- Task brief
Keep only the lines of the data below that contain "signer", and copy them.

***** Provided records

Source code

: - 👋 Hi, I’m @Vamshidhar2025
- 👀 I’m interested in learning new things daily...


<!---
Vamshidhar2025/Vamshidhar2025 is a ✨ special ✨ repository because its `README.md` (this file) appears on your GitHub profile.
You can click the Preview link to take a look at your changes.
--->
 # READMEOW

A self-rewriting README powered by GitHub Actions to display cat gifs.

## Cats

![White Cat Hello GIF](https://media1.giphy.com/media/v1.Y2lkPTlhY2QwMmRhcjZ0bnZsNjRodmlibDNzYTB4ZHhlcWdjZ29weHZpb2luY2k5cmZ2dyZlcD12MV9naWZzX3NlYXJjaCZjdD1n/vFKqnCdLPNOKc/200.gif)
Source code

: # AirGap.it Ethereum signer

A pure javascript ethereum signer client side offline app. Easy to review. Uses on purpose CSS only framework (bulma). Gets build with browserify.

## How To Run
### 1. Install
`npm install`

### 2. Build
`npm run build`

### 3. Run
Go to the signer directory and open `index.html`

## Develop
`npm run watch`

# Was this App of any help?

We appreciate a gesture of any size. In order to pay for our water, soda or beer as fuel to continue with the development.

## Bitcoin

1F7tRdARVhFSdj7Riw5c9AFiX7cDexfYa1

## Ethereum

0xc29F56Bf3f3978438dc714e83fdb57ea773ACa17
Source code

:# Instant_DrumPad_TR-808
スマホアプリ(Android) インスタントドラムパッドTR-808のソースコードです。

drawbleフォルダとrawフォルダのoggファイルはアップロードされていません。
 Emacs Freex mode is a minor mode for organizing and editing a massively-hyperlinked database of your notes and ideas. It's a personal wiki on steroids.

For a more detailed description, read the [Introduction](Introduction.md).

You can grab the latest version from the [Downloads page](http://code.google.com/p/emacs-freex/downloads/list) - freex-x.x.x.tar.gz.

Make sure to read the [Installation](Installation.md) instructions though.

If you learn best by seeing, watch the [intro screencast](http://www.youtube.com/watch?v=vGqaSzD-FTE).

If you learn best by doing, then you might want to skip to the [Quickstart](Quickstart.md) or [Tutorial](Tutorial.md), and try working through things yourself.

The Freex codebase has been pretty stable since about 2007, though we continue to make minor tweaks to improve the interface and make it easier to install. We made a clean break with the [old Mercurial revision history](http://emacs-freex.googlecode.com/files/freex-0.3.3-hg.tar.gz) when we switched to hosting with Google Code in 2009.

**********

- Result of the exercise
: # AirGap.it Ethereum signer
A pure javascript ethereum signer client side offline app. Easy to review. Uses on purpose CSS only framework (bulma). Gets build with browserify.
Go to the signer directory and open `index.html`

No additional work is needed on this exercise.